If you’re struggling to pay off your card, you need to talk to us as soon as you can. If so, head over to our Financial Hardship section. We’re here to help however we can.
A monthly payment is the amount due from purchases and transactions you’ve made during your monthly statement period. We work this out by looking at your closing balance for that month.
If your closing balance is:
- more than $1,250, your monthly payment is 2% of the closing balance
- $25 - $1,250, your monthly payment is $25
- less than $25, your monthly payment is the full balance amount.
Balance transfer 'interest free days payment'
While you have a balance transfer, to avoid paying interests on purchases make sure you pay your interest free days payment in full by the due date each month.
But how much you pay does make a difference in the next statement period, because…
Interest is calculated daily
The daily interest is based on that day’s closing balance. That’s the total of everything you haven’t paid back (including fees, purchases and cash advances), plus any interest charges.

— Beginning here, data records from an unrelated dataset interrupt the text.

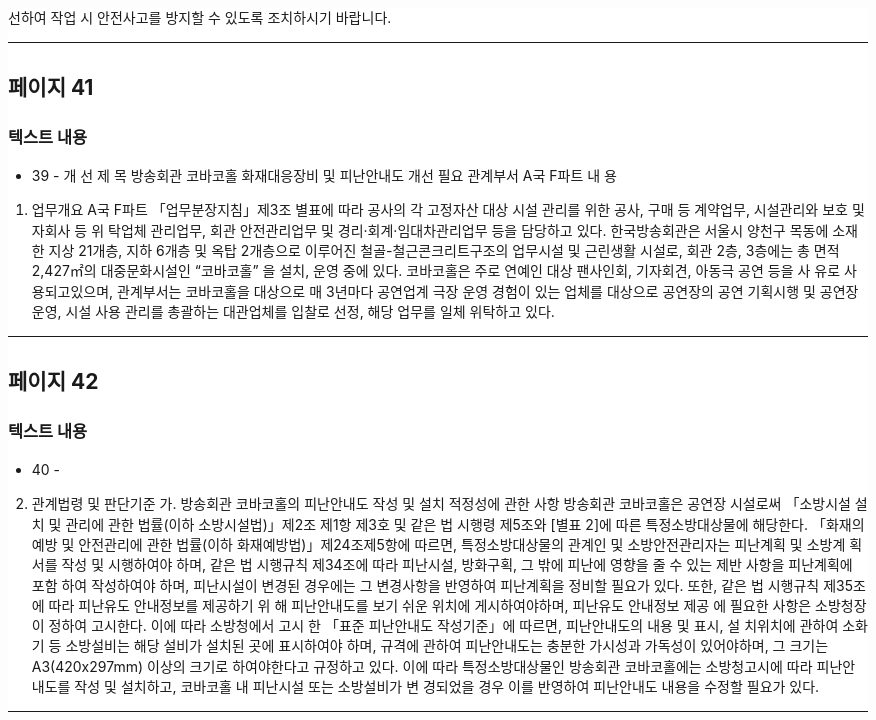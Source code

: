 선하여 작업 시 안전사고를 방지할 수 있도록 조치하시기 바랍니다.

---

## 페이지 41
### 텍스트 내용
- 39 -
개 선
제
목
방송회관 코바코홀 화재대응장비 및 피난안내도 개선 필요
관계부서
A국 F파트
내
용
1. 업무개요
A국 F파트 「업무분장지침」제3조 별표에 따라 공사의 각 고정자산 대상 
시설 관리를 위한 공사, 구매 등 계약업무, 시설관리와 보호 및 자회사 등 위
탁업체 관리업무, 회관 안전관리업무 및 경리·회계·임대차관리업무 등을 
담당하고 있다.
한국방송회관은 서울시 양천구 목동에 소재한 지상 21개층, 지하 6개층 
및 옥탑 2개층으로 이루어진 철골-철근콘크리트구조의 업무시설 및 근린생활
시설로, 회관 2층, 3층에는 총 면적 2,427㎡의 대중문화시설인 “코바코홀”
을 설치, 운영 중에 있다.
코바코홀은 주로 연예인 대상 팬사인회, 기자회견, 아동극 공연 등을 사
유로 사용되고있으며, 관계부서는 코바코홀을 대상으로 매 3년마다 공연업계 
극장 운영 경험이 있는 업체를 대상으로 공연장의 공연 기획시행 및 공연장 
운영, 시설 사용 관리를 총괄하는 대관업체를 입찰로 선정, 해당 업무를 일체 
위탁하고 있다.

---

## 페이지 42
### 텍스트 내용
- 40 -
2. 관계법령 및 판단기준
가. 방송회관 코바코홀의 피난안내도 작성 및 설치 적정성에 관한 사항
방송회관 코바코홀은 공연장 시설로써 「소방시설 설치 및 관리에 관한 
법률(이하 소방시설법)」제2조 제1항 제3호 및 같은 법 시행령 제5조와 [별표 
2]에 따른 특정소방대상물에 해당한다.
「화재의 예방 및 안전관리에 관한 법률(이하 화재예방법)」제24조제5항에 
따르면, 특정소방대상물의 관계인 및 소방안전관리자는 피난계획 및 소방계
획서를 작성 및 시행하여야 하며, 같은 법 시행규칙 제34조에 따라 피난시설, 
방화구획, 그 밖에 피난에 영향을 줄 수 있는 제반 사항을 피난계획에 포함
하여 작성하여야 하며, 피난시설이 변경된 경우에는 그 변경사항을 반영하여 
피난계획을 정비할 필요가 있다.
또한, 같은 법 시행규칙 제35조에 따라 피난유도 안내정보를 제공하기 위
해 피난안내도를 보기 쉬운 위치에 게시하여야하며, 피난유도 안내정보 제공
에 필요한 사항은 소방청장이 정하여 고시한다. 이에 따라 소방청에서 고시
한 「표준 피난안내도 작성기준」에 따르면, 피난안내도의 내용 및 표시, 설
치위치에 관하여 소화기 등 소방설비는 해당 설비가 설치된 곳에 표시하여야
하며, 규격에 관하여 피난안내도는 충분한 가시성과 가독성이 있어야하며, 그 
크기는 A3(420x297mm) 이상의 크기로 하여야한다고 규정하고 있다.
이에 따라 특정소방대상물인 방송회관 코바코홀에는 소방청고시에 따라 
피난안내도를 작성 및 설치하고, 코바코홀 내 피난시설 또는 소방설비가 변
경되었을 경우 이를 반영하여 피난안내도 내용을 수정할 필요가 있다.

---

By making a part payment, you reduce your opening balance for the next statement period. But because you haven’t paid the balance in full, or if you have a balance transfer your interest free days payment, you won’t have any interest-free days, so you’ll still get charged interest every day based on the daily closing balance. So by making a bigger part payment you’ll reduce your daily balance, which reduces the amount of interest you’ll pay.
The only way to prevent interest charges adding up is to pay your closing balance in full, or if you have a balance transfer your interest free days payment. It’s the only way to get your interest-free days on purchases for the next month.